**Work request:** Lines of the listing that contain "compiler" need to be copied.
+++++
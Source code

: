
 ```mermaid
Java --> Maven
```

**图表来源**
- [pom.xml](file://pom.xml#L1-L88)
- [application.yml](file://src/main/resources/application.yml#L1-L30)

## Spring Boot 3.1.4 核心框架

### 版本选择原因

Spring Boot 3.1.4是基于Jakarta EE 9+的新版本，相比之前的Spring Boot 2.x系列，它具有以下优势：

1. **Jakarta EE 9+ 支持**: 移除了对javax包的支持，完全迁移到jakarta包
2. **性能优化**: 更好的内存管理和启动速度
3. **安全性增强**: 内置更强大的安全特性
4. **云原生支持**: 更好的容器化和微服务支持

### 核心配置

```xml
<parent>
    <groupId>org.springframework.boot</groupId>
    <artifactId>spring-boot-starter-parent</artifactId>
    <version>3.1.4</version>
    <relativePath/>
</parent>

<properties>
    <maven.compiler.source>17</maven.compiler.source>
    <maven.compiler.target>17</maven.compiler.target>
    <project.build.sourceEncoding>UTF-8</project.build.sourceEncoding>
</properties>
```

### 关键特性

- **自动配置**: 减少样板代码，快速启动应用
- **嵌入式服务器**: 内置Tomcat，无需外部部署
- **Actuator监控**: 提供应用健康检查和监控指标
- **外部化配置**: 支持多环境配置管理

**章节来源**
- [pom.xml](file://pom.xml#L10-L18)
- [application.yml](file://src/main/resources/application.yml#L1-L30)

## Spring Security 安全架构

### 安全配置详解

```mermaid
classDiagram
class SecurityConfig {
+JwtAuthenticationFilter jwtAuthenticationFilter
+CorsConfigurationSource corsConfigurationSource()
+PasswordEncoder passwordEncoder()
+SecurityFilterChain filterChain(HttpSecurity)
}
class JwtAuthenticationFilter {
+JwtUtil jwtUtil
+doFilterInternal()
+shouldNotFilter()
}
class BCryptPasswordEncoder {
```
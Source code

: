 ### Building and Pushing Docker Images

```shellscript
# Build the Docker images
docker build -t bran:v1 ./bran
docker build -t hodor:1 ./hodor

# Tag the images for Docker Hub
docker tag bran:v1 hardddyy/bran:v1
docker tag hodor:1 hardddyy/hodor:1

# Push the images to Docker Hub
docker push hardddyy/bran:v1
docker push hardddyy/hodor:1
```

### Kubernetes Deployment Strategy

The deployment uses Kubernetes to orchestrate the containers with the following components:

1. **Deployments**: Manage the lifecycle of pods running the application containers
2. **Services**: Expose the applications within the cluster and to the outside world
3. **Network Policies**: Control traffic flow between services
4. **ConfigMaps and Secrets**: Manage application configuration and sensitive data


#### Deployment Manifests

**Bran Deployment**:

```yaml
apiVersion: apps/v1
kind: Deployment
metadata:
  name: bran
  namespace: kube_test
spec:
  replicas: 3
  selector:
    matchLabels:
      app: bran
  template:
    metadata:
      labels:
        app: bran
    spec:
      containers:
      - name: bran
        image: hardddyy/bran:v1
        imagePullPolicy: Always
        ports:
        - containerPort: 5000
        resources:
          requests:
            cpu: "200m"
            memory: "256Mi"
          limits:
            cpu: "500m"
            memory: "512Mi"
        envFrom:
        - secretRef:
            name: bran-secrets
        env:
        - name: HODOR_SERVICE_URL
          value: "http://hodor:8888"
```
+++++
**Exercise solution:**
    <maven.compiler.source>17</maven.compiler.source>
    <maven.compiler.target>17</maven.compiler.target>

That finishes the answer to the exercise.